尹雲觀用手撐著身體,靠著牆對尹書韞笑,“尹子韻,男女授受不親。”
尹書韞裝模作樣地點頭,左耳朵近右耳朵出。
男人女人的,在尹書韞眼裡,沒有任何差彆,就跟砧板上的魚一樣,你管它公的母的?
“你都叫過我阿姐了,也不算外人。”尹書韞抬起手,拿著布帛靠近尹雲觀,彎下腰想給他的額頭上換一條降溫。
“我自己來。”尹雲觀撐起身體接過布帛,“多謝。”語氣裡有不易察覺的慌亂。
尹書韞並不強求,樂得輕鬆。
窗外雨聲小了些,砸玉盤的大珠變成小珠,但依舊砸得來勢凶猛。
尹書韞推開窗,讓風吹進來,撩起簾子往外看,霧氣沒有適才那般重了。
她袖下的手撫著自己手腕上的字,心想既然人醒了,她也該去河東尋自己的劍了。
但一回頭,卻發現尹雲觀依舊躺在她的榻上,翻起他自己送過來的舊書,一幅要在這裡安居樂業的模樣。
尹書韞本想問他老人家什麼時候走,但被搶了話的先機。
“阿姐,”尹雲觀問他,“書上的內容,如果你有看不懂的地方,可以來問我。
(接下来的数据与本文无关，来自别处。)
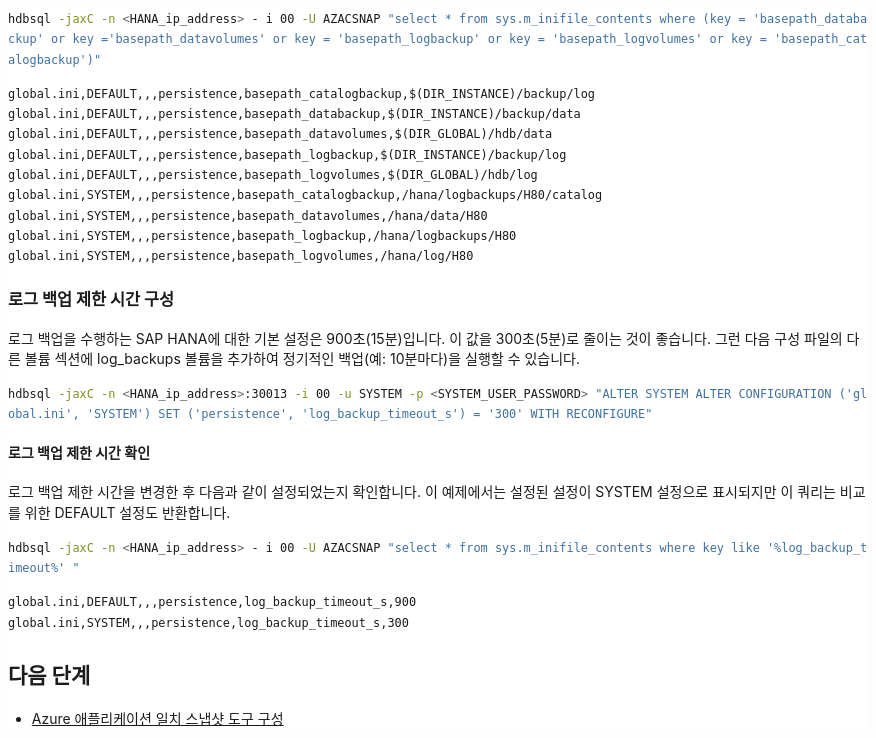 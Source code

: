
```bash
hdbsql -jaxC -n <HANA_ip_address> - i 00 -U AZACSNAP "select * from sys.m_inifile_contents where (key = 'basepath_databackup' or key ='basepath_datavolumes' or key = 'basepath_logbackup' or key = 'basepath_logvolumes' or key = 'basepath_catalogbackup')"
```

```output
global.ini,DEFAULT,,,persistence,basepath_catalogbackup,$(DIR_INSTANCE)/backup/log
global.ini,DEFAULT,,,persistence,basepath_databackup,$(DIR_INSTANCE)/backup/data
global.ini,DEFAULT,,,persistence,basepath_datavolumes,$(DIR_GLOBAL)/hdb/data
global.ini,DEFAULT,,,persistence,basepath_logbackup,$(DIR_INSTANCE)/backup/log
global.ini,DEFAULT,,,persistence,basepath_logvolumes,$(DIR_GLOBAL)/hdb/log
global.ini,SYSTEM,,,persistence,basepath_catalogbackup,/hana/logbackups/H80/catalog
global.ini,SYSTEM,,,persistence,basepath_datavolumes,/hana/data/H80
global.ini,SYSTEM,,,persistence,basepath_logbackup,/hana/logbackups/H80
global.ini,SYSTEM,,,persistence,basepath_logvolumes,/hana/log/H80
```

### <a name="configure-log-backup-timeout"></a>로그 백업 제한 시간 구성

로그 백업을 수행하는 SAP HANA에 대한 기본 설정은 900초(15분)입니다. 이 값을 300초(5분)로 줄이는 것이 좋습니다.  그런 다음 구성 파일의 다른 볼륨 섹션에 log_backups 볼륨을 추가하여 정기적인 백업(예: 10분마다)을 실행할 수 있습니다.

```bash
hdbsql -jaxC -n <HANA_ip_address>:30013 -i 00 -u SYSTEM -p <SYSTEM_USER_PASSWORD> "ALTER SYSTEM ALTER CONFIGURATION ('global.ini', 'SYSTEM') SET ('persistence', 'log_backup_timeout_s') = '300' WITH RECONFIGURE"
```

#### <a name="check-log-backup-timeout"></a>로그 백업 제한 시간 확인

로그 백업 제한 시간을 변경한 후 다음과 같이 설정되었는지 확인합니다.
이 예제에서는 설정된 설정이 SYSTEM 설정으로 표시되지만 이 쿼리는 비교를 위한 DEFAULT 설정도 반환합니다.

```bash
hdbsql -jaxC -n <HANA_ip_address> - i 00 -U AZACSNAP "select * from sys.m_inifile_contents where key like '%log_backup_timeout%' "
```

```output
global.ini,DEFAULT,,,persistence,log_backup_timeout_s,900
global.ini,SYSTEM,,,persistence,log_backup_timeout_s,300
```

## <a name="next-steps"></a>다음 단계

- [Azure 애플리케이션 일치 스냅샷 도구 구성](azacsnap-cmd-ref-configure.md)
”
尹書韞趕人的話卡在喉嚨中,難得動搖。
說實話,尹雲觀給她送來的書裡,十成裡有十一成她看不懂,更彆提用她這腦袋記住了。
“我不是讀書的料,”尹書韞不動聲色地露底,“有許多東西都記不住。”
尹雲觀問,“過多久記不住?”
“讀過基本就忘了,”尹書韞說,“我讀書就如同用土堆山,無論怎麼堆都不可能成真。”
“譬如為山,未成一簣,止,則止也。”尹雲觀說,“阿姐,也許你隻是差了日積月累的一簣又一簣,如果你有不能理解的,可以來問我,奉違雖才疏學淺,但對於這些書,還是有些見解。”
“才疏學淺?”如果尹雲觀是才疏學淺,那成千上萬的文人雅士,大概一言之間要同時降級為文盲白丁了。
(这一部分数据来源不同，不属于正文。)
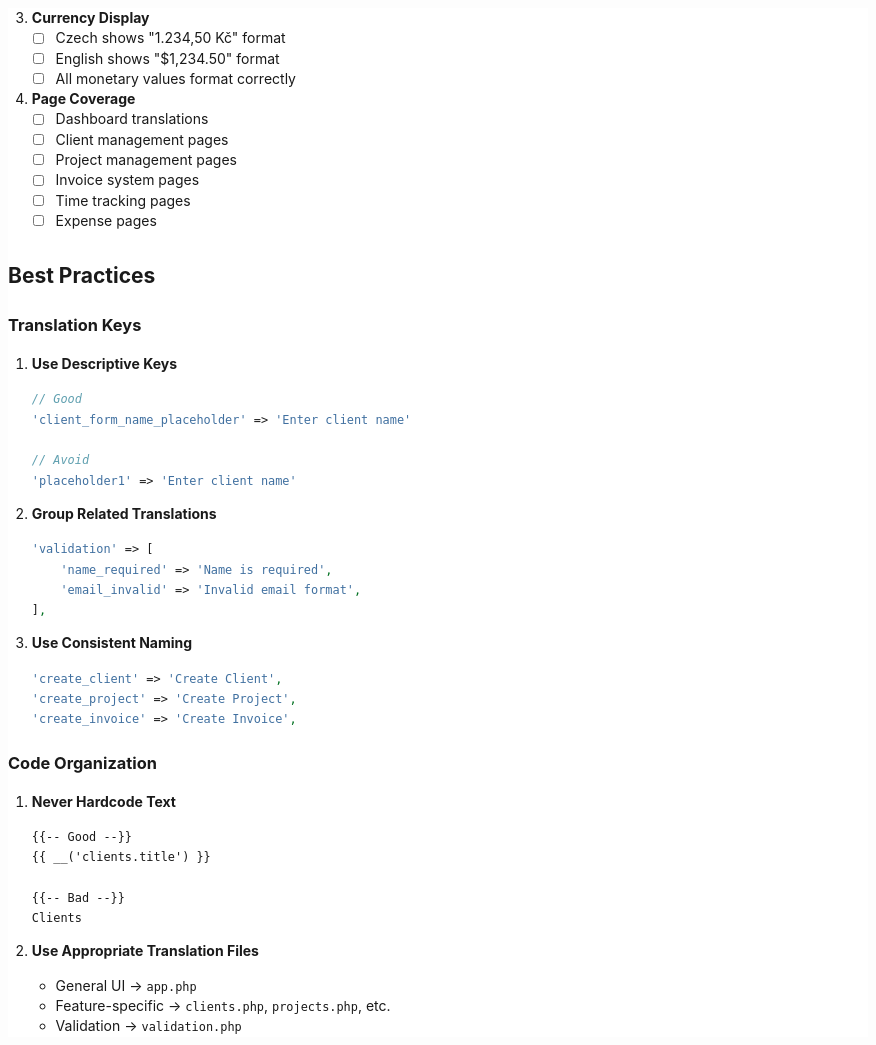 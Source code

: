 3. **Currency Display**
   - [ ] Czech shows "1.234,50 Kč" format
   - [ ] English shows "$1,234.50" format
   - [ ] All monetary values format correctly

4. **Page Coverage**
   - [ ] Dashboard translations
   - [ ] Client management pages
   - [ ] Project management pages
   - [ ] Invoice system pages
   - [ ] Time tracking pages
   - [ ] Expense pages

## Best Practices

### Translation Keys

1. **Use Descriptive Keys**
   ```php
   // Good
   'client_form_name_placeholder' => 'Enter client name'
   
   // Avoid
   'placeholder1' => 'Enter client name'
   ```

2. **Group Related Translations**
   ```php
   'validation' => [
       'name_required' => 'Name is required',
       'email_invalid' => 'Invalid email format',
   ],
   ```

3. **Use Consistent Naming**
   ```php
   'create_client' => 'Create Client',
   'create_project' => 'Create Project', 
   'create_invoice' => 'Create Invoice',
   ```

### Code Organization

1. **Never Hardcode Text**
   ```blade
   {{-- Good --}}
   {{ __('clients.title') }}
   
   {{-- Bad --}}
   Clients
   ```

2. **Use Appropriate Translation Files**
   - General UI → `app.php`
   - Feature-specific → `clients.php`, `projects.php`, etc.
   - Validation → `validation.php`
尹書韞已然動搖,止住自己適才想把尹雲觀請出去的念頭。她心中對自己這個假弟弟很是感情複雜,但尹雲觀學識這方麵的事,他說第二,沒人敢說第一。
尹書韞知道自己隻會用刀用劍,不記事的腦子總是壞事兒,最是欠缺計謀。
但如果要揪出瘟疫背後的陰暗,光有刀劍,她極有可能把自己折進去。
她想學書,想通計謀。
她一抬眼,便和尹雲觀對上視線,此人就算發著燒,嘴角也掛著讓人看著心煩的笑,憊懶得似乎天塌下來他也一幅高高掛起的模樣。
“還是不麻煩奉違了。”
兩看相厭,尹書韞移開視線。
她雖留著幾分情麵沒請尹雲觀離開,但她自己推開門,踏出房門。
屋簷下的傘被風吹到院落裡,尹書韞頂著雨舉起自己的油紙傘,心裡惦記自己埋在河東的劍。
而屋內,尹雲觀指節分明的手推開窗戶,站在窗邊,看尹書韞舉著油紙傘往雨幕深處走,如一抹墨色入山水。
屋內,都是女兒家的香氣。
尹書韞是從正門離開的,門口兩個侍衛看也沒看她,直接放行。
尹書韞突然覺得做一個沒身份沒地位、不受重視的養女也是挺好的,起碼來去自由,就算她現在死在外邊兒,估計尹家都希望她死遠些,不要汙了門楣。